Don't assume! Double check the simple things before you rip the engine apart.
Although it is rare to find a faulty spark plug, we recommend using an NGK BPM 6A spark plug with the gap set to 28 thou (0.7mm). This will ensure that you have the best, properly gapped spark plug and rule out this rare problem.
1.4 Disconnect the kill switch
When testing the ignition on motorized bicycles, it is wise to disconnect the leads to the kill switch altogether. This is a potential source of trouble since the kill switch is only required to stop the engine not to start the engine.
1.5 Bad connectors
We have already covered the easiest of checks which is looking for bad connections. This one is so simple and fundamental but it has caught us out on several occasions. We encourage you to double check connections before moving on.
A useful tip here is to pull your connectors on and off a few times. The reason for this is that rust can be a point of resistance.
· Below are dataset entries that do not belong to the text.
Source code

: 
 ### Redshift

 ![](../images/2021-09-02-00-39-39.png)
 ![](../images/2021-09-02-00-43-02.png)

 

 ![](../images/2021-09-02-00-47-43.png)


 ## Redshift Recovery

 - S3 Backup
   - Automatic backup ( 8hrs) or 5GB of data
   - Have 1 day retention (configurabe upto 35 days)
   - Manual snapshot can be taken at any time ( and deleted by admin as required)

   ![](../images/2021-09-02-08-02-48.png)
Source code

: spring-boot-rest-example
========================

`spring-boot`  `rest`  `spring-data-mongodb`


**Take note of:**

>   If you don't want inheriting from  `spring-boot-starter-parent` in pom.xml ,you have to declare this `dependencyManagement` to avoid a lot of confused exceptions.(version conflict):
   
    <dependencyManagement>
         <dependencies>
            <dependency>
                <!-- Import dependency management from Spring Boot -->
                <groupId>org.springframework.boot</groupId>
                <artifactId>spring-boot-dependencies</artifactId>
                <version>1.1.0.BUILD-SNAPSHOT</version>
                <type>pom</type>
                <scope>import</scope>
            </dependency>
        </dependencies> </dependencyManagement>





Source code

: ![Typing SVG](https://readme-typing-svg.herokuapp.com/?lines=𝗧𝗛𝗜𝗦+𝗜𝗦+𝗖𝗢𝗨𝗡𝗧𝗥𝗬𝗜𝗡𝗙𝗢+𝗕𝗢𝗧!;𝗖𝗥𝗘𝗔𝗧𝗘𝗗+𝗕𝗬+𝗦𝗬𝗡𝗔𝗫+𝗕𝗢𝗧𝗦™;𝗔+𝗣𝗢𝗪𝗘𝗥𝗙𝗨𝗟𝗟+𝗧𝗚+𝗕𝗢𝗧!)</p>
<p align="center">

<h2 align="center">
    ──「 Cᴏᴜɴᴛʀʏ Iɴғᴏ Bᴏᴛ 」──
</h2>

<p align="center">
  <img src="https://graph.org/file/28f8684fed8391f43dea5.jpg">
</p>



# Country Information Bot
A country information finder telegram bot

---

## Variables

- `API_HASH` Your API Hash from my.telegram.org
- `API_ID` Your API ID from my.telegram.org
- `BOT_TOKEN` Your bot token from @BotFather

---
Pulling connectors on and off a few times will make sure that the wires are clean.
It is especially important to unwrap taped wires if they are covering connectors. Electrical tape can trap water inside making corrosion worse.
1.6 Crimp loose connectors
Do not use electrical tape to fix a loose connection or water proof wiring. These simply don’t work. Water seeps into the wiring, causing shorts and the tape is too flexible to make any sort of effective electrical connection.
If connectors are loose carefully crimp them with a pair of pliers to make them a firm fit. To do this, disconnect the connectors and gently crush the outer sleeve slightly, then refit the two pieces of the connector.
The easiest initial test when beginning our troubleshooting is to check for spark.
For most motorized bicycle engines, it is quick and simple to remove the spark plug to see whether there is a spark.
- Remove the spark plug from the cylinder head.
- Fit the plug cap back onto the spark plug terminal (the top of the spark plug).
- Leaving the spark loose, earth the ground electrode (screw threads) of the spark plug against the engine.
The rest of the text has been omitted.